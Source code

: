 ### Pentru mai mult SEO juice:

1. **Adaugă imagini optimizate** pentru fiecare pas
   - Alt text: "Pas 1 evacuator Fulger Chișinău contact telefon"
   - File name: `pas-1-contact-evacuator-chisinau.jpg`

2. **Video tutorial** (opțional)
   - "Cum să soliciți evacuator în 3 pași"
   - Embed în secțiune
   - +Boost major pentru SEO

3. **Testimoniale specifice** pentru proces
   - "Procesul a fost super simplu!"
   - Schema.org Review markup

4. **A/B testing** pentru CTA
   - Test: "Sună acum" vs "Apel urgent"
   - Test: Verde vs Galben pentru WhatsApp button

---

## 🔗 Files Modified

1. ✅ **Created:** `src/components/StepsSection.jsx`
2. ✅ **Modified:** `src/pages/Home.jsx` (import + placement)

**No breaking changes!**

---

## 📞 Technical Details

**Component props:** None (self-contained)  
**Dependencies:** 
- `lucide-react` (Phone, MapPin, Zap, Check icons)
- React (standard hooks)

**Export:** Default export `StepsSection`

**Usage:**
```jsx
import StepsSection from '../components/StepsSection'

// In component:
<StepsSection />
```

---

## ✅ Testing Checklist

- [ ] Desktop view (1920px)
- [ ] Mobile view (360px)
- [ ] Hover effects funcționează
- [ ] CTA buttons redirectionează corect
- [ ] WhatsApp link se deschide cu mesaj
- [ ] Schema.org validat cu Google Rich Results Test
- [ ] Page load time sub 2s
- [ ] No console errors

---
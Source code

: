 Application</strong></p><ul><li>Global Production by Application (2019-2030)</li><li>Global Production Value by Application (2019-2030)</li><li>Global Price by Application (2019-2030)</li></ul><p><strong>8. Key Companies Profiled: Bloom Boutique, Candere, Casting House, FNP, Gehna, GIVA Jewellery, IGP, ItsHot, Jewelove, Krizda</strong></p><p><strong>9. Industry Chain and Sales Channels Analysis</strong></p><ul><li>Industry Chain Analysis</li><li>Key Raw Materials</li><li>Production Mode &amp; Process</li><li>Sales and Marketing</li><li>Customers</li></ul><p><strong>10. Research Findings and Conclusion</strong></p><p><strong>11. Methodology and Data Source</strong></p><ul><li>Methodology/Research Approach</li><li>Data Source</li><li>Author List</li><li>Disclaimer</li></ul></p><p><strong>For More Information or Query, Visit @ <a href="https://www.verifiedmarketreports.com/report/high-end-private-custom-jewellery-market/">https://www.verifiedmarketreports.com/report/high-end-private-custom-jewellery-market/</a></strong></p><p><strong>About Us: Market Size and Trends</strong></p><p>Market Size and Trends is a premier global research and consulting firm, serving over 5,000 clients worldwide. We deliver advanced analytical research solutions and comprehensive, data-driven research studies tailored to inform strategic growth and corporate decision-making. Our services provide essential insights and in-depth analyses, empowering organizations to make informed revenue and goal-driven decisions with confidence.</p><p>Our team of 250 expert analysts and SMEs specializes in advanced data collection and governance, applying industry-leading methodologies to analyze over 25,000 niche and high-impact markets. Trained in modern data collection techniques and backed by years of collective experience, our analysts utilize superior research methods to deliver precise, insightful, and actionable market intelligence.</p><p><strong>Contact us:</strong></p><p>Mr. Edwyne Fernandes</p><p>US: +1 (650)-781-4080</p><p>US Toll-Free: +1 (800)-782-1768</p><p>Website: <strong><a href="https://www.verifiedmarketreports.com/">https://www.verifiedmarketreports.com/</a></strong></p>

ASSIGNMENT.
The required output is the exact run of lines from the beginning of the records to the line with "2. **Video tutorial** (opțional)", that line included.

ANSWER AREA.
Source code

: ### Pentru mai mult SEO juice:

1. **Adaugă imagini optimizate** pentru fiecare pas
   - Alt text: "Pas 1 evacuator Fulger Chișinău contact telefon"
   - File name: `pas-1-contact-evacuator-chisinau.jpg`

2. **Video tutorial** (opțional)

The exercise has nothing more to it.